:: WHAT NEEDS TO BE DONE ::
Only the lines below starting at the one containing "- 🎮 **Professional" and ending at the one containing "### 3. Added PymongoInstrumentor" belong in the answer, each copied exactly.

:: EXERCISE DATA ::
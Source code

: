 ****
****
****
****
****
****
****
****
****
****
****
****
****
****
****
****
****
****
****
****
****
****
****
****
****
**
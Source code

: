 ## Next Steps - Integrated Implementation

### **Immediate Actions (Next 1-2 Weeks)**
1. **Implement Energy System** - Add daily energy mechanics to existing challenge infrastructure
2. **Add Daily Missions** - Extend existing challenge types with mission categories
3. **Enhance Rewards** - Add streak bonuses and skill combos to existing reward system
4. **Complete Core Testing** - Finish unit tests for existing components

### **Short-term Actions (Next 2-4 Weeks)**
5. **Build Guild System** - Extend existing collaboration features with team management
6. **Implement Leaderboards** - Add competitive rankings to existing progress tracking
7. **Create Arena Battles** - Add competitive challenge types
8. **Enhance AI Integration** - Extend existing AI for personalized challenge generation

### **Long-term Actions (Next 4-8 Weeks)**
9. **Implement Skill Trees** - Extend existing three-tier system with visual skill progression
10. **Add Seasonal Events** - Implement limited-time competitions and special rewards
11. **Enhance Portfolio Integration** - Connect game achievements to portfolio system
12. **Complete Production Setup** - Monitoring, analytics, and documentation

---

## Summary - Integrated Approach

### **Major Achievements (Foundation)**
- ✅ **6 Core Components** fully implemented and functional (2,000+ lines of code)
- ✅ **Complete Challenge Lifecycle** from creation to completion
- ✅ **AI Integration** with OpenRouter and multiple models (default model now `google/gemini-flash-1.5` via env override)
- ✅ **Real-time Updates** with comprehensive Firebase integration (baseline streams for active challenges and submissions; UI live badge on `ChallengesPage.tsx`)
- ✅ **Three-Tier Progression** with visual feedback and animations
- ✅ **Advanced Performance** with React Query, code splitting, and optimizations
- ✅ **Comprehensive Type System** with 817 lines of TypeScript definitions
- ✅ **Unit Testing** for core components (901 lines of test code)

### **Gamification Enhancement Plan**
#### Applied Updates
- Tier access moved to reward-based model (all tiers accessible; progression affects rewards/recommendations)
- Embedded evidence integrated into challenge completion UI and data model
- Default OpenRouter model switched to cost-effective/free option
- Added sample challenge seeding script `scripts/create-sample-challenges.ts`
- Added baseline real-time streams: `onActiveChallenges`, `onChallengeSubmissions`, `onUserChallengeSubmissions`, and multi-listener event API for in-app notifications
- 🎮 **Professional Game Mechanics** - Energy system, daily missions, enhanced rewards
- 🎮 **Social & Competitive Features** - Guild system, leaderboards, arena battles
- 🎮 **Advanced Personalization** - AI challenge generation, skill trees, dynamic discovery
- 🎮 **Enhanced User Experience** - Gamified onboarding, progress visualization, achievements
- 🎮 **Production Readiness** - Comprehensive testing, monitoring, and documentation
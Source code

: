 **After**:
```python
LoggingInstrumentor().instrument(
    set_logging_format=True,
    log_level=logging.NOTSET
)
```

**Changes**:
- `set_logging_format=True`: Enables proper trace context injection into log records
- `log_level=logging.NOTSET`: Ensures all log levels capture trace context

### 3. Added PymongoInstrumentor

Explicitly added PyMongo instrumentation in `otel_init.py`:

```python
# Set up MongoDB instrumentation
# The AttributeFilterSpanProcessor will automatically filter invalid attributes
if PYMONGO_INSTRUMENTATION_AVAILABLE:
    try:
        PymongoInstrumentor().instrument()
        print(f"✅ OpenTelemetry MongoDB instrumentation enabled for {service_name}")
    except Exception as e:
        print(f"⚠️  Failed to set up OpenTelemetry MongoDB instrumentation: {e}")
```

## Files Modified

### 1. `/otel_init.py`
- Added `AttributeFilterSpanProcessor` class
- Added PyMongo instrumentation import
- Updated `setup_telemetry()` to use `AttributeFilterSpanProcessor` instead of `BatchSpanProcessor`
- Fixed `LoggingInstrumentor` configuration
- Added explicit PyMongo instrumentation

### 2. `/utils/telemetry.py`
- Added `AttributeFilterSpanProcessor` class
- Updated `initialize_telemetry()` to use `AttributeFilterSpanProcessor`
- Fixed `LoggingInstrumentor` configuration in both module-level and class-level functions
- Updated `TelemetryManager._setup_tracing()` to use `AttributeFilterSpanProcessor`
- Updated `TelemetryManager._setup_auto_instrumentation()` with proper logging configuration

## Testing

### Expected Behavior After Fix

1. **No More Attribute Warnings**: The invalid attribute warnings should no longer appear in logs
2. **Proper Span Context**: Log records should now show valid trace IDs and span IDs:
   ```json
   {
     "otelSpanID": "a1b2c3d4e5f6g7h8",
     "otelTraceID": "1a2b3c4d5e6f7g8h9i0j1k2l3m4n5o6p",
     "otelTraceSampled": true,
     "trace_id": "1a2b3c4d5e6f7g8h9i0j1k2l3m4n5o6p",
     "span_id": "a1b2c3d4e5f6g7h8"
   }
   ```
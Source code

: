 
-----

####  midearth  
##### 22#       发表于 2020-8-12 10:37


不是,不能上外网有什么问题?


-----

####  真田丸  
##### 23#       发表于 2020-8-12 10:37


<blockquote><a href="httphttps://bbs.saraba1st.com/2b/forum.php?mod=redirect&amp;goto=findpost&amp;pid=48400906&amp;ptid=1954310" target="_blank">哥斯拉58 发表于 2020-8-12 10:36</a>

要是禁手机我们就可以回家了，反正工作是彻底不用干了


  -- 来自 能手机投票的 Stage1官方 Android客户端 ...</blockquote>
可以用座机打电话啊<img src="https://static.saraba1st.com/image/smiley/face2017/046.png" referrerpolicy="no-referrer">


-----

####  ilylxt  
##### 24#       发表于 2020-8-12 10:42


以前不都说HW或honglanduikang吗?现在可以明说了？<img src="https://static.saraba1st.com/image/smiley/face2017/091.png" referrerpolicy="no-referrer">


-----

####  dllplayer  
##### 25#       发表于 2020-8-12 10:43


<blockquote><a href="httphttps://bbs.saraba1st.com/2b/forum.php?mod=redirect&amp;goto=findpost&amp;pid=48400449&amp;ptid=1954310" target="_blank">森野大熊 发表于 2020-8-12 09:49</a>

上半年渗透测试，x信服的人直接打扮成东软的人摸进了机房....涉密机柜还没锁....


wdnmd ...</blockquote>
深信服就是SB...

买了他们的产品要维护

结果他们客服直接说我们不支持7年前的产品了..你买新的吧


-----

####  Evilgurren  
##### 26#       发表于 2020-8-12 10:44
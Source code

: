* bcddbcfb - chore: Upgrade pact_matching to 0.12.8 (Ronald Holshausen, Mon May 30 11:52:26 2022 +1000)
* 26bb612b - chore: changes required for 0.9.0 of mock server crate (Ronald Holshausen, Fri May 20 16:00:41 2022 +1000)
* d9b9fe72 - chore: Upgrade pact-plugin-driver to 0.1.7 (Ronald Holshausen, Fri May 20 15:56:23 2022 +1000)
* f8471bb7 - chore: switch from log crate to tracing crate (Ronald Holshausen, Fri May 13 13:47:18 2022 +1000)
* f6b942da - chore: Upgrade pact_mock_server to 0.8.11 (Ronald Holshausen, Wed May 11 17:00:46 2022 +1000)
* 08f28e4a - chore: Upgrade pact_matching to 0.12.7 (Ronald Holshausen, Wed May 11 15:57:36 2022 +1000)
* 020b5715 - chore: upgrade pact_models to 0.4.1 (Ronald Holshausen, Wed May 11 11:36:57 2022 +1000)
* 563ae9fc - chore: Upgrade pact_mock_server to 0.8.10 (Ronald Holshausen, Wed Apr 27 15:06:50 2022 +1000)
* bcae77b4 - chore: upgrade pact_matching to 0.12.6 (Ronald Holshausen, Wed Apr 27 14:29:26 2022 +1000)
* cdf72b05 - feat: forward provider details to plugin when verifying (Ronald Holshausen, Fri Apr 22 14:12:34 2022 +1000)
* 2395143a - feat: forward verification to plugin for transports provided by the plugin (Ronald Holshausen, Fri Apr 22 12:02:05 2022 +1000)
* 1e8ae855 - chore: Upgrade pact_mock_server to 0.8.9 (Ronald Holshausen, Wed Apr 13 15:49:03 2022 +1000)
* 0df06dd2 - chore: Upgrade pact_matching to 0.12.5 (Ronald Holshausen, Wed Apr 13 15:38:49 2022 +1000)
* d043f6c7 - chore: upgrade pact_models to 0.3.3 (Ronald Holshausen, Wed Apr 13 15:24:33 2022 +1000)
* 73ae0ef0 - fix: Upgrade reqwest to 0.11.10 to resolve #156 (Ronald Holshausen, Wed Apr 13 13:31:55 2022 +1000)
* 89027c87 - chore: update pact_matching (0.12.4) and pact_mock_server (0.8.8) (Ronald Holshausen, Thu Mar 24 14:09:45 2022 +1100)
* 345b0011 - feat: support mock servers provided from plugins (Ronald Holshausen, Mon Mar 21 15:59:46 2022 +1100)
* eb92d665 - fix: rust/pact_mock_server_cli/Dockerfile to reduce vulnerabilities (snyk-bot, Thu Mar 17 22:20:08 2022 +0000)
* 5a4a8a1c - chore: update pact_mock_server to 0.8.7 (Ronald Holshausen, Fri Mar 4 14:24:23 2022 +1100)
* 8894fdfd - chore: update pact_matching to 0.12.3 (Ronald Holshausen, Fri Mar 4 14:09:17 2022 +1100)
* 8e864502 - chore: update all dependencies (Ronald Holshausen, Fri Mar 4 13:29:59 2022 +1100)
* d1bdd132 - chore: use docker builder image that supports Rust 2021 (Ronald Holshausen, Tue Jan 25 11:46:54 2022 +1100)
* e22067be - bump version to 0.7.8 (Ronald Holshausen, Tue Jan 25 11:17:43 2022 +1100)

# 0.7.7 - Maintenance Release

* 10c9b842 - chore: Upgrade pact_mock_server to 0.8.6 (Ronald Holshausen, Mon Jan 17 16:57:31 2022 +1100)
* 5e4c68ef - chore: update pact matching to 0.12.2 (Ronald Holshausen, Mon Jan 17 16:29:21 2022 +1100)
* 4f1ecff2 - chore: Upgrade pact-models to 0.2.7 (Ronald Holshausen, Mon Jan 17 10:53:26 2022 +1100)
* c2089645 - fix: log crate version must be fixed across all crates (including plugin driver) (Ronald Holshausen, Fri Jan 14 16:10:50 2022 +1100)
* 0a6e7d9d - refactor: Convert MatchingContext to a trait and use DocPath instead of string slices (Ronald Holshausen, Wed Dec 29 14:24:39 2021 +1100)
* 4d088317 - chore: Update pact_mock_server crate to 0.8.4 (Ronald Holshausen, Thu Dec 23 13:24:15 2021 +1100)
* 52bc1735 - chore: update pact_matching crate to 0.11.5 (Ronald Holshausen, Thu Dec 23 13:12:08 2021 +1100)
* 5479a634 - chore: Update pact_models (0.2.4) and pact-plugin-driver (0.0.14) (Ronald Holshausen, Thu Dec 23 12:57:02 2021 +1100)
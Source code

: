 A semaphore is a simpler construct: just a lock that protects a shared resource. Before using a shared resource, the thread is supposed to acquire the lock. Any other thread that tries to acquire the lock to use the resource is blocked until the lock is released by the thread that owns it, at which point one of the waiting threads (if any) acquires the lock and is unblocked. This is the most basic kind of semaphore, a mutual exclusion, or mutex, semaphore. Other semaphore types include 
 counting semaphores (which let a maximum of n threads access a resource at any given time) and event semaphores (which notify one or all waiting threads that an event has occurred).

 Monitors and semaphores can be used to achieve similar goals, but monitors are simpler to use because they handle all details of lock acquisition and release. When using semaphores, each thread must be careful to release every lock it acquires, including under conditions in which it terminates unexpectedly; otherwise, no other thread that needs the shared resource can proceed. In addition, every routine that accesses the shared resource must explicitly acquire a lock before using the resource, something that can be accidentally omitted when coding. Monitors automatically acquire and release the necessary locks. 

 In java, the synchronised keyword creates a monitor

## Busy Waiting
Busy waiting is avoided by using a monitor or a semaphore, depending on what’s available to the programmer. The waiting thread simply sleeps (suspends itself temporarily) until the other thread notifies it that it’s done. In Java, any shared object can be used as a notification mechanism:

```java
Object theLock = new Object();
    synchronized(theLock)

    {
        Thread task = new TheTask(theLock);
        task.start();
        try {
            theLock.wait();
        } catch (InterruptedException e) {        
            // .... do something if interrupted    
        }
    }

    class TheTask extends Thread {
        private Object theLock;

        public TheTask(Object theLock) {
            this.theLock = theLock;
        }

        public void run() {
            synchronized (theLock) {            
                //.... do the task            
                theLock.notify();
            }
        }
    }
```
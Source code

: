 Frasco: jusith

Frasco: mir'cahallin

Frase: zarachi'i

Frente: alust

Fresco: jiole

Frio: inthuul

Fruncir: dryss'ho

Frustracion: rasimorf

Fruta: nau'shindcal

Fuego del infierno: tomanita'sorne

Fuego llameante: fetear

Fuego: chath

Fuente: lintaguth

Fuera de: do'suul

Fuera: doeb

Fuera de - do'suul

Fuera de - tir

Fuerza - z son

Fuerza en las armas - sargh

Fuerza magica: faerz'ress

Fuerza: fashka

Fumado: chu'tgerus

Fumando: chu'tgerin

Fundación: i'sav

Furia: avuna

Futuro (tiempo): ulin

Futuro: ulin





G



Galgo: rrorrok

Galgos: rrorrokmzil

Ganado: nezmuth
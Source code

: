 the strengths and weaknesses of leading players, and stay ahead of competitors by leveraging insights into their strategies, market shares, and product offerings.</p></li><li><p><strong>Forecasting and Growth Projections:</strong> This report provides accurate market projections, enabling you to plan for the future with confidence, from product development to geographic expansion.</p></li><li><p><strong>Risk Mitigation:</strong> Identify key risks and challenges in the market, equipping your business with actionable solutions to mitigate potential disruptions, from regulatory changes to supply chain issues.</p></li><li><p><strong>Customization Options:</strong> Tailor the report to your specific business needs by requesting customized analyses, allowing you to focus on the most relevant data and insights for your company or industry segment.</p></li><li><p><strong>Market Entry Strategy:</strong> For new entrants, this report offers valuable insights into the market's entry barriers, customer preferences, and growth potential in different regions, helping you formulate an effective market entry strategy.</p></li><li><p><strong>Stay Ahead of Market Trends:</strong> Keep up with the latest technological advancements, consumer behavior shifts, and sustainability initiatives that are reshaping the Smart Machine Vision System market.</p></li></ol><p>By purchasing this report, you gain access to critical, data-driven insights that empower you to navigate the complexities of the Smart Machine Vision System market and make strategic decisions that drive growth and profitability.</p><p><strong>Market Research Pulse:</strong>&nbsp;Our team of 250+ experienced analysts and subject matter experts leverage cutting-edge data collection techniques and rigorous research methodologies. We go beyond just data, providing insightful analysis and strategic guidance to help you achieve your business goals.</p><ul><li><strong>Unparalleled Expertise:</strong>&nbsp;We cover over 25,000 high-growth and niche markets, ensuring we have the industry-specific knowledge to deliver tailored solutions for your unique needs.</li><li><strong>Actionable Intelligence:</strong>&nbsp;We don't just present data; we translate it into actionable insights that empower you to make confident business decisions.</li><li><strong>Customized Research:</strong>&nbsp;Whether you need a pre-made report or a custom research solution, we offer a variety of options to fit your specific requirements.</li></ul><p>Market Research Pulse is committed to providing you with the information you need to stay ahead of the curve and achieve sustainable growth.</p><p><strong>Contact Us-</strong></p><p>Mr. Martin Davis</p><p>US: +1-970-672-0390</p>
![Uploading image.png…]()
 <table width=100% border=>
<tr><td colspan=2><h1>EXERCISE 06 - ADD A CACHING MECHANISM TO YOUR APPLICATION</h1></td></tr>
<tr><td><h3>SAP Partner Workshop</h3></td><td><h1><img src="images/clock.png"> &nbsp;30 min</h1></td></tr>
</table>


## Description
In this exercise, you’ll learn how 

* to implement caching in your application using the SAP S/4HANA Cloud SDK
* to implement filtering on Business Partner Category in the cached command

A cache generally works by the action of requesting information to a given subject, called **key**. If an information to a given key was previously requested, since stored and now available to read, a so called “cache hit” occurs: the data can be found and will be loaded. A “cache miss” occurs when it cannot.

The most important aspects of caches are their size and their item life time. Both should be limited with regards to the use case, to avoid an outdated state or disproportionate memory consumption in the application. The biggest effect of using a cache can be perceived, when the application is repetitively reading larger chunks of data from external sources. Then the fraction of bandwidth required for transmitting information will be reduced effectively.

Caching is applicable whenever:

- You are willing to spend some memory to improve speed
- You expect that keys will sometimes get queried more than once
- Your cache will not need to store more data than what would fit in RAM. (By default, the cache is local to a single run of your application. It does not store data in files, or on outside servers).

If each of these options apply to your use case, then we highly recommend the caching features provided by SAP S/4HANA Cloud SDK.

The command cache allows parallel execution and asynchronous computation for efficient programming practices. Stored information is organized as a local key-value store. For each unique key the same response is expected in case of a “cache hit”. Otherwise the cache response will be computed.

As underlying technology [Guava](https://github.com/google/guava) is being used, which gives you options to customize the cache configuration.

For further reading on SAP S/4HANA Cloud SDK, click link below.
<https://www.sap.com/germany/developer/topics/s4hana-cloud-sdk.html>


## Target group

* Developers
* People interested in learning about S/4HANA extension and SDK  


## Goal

:: ANSWER TO THE EXERCISE ::
- 🎮 **Professional Game Mechanics** - Energy system, daily missions, enhanced rewards
- 🎮 **Social & Competitive Features** - Guild system, leaderboards, arena battles
- 🎮 **Advanced Personalization** - AI challenge generation, skill trees, dynamic discovery
- 🎮 **Enhanced User Experience** - Gamified onboarding, progress visualization, achievements
- 🎮 **Production Readiness** - Comprehensive testing, monitoring, and documentation
Source code

: **After**:
```python
LoggingInstrumentor().instrument(
    set_logging_format=True,
    log_level=logging.NOTSET
)
```

**Changes**:
- `set_logging_format=True`: Enables proper trace context injection into log records
- `log_level=logging.NOTSET`: Ensures all log levels capture trace context

### 3. Added PymongoInstrumentor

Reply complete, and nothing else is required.